**Source data**

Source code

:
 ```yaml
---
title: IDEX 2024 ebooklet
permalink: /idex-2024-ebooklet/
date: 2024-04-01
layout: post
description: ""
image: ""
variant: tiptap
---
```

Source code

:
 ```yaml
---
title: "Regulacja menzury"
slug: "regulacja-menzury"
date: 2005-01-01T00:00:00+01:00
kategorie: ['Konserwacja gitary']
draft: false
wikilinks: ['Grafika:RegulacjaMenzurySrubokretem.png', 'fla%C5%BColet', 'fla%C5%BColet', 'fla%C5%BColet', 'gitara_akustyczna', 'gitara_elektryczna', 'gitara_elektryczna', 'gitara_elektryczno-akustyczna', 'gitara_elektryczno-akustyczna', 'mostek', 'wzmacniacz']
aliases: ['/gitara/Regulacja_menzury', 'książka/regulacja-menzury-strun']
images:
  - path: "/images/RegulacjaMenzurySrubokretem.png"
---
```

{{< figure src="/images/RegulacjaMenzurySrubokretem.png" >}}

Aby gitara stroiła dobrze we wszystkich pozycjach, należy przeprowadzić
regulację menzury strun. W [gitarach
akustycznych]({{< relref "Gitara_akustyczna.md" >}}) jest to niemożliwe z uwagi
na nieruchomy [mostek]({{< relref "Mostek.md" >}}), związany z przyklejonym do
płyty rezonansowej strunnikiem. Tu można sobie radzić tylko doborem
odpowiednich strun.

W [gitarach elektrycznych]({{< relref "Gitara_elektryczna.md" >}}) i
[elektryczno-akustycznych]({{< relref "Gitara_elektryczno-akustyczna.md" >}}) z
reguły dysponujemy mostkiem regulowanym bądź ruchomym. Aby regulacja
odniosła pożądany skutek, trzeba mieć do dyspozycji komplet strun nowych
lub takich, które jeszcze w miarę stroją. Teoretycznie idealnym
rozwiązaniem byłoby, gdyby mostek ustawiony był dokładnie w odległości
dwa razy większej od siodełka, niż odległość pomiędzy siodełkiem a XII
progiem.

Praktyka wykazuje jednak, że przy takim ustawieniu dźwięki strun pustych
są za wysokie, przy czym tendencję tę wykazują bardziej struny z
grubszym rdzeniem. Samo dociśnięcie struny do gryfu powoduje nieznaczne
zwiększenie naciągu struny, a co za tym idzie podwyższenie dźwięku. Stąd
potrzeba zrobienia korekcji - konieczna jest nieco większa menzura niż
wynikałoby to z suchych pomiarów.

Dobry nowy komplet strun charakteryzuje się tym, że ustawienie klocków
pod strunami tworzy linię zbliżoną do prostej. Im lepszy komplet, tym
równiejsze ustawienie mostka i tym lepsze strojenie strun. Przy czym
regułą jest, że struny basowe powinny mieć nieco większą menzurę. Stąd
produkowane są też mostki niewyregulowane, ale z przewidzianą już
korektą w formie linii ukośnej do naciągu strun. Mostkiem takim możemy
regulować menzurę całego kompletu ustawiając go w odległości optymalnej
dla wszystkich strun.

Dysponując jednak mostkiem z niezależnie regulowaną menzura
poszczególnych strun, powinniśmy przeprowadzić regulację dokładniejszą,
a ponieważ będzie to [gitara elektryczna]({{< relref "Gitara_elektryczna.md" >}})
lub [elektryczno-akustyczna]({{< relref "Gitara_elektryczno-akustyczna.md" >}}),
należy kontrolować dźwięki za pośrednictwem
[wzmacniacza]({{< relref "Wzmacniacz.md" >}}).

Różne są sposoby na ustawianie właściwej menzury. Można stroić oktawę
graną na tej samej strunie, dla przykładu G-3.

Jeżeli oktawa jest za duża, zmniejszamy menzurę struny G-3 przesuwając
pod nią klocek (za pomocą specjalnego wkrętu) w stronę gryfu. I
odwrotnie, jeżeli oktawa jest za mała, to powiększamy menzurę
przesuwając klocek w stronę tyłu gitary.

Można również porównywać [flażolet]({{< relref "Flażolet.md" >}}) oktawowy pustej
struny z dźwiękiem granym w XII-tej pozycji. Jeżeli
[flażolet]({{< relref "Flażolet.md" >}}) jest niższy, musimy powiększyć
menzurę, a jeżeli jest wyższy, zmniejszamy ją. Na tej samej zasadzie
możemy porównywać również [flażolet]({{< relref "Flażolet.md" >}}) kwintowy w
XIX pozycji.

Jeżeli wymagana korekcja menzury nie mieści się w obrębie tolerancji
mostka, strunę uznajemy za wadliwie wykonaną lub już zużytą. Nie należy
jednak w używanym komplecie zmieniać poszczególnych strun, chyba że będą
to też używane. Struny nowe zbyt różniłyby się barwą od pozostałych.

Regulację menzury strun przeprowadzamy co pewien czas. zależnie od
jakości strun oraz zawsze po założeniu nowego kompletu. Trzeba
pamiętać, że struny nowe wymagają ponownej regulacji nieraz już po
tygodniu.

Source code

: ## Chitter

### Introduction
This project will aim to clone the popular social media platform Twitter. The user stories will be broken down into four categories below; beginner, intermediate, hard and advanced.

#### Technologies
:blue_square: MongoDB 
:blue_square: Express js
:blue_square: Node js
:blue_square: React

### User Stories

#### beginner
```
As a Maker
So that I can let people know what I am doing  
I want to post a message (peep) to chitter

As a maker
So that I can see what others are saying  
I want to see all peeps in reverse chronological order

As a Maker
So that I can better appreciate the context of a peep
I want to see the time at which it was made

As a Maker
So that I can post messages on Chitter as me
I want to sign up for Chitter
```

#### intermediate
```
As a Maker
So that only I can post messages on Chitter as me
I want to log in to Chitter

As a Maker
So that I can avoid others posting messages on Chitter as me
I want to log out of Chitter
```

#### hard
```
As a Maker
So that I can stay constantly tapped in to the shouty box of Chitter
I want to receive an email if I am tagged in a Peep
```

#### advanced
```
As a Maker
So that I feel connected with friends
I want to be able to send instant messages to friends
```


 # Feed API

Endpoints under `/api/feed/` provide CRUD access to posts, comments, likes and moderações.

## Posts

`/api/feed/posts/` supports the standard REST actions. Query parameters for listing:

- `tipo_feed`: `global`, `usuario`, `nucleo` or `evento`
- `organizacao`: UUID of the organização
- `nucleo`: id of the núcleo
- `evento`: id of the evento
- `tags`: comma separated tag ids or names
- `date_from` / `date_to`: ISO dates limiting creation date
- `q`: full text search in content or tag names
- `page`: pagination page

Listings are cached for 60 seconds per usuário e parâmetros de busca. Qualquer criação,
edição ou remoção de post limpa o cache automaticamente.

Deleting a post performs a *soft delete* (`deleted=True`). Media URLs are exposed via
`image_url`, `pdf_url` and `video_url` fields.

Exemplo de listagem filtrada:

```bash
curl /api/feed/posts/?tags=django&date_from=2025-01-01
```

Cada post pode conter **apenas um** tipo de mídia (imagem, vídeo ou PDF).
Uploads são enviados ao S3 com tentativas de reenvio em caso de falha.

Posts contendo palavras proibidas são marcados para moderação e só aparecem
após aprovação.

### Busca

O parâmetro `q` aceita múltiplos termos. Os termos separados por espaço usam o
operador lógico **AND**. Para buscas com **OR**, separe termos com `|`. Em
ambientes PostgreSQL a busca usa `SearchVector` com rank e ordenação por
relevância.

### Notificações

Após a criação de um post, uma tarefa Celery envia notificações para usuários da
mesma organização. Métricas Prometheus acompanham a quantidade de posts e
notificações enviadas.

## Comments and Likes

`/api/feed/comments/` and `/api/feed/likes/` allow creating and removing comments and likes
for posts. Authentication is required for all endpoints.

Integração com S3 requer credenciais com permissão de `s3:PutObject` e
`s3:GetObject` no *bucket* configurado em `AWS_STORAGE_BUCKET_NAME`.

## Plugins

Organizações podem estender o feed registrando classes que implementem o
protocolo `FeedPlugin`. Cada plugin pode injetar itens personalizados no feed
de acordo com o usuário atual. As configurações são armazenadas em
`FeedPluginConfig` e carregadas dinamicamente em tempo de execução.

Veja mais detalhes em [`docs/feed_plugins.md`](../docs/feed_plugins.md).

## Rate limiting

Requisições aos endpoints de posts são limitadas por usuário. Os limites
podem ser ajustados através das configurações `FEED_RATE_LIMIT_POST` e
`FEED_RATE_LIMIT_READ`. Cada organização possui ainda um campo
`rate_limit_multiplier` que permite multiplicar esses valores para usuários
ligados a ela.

**Work task**
Please go through the listing and return each line that has "termos" in it.

**Your response**
O parâmetro `q` aceita múltiplos termos. Os termos separados por espaço usam o
operador lógico **AND**. Para buscas com **OR**, separe termos com `|`. Em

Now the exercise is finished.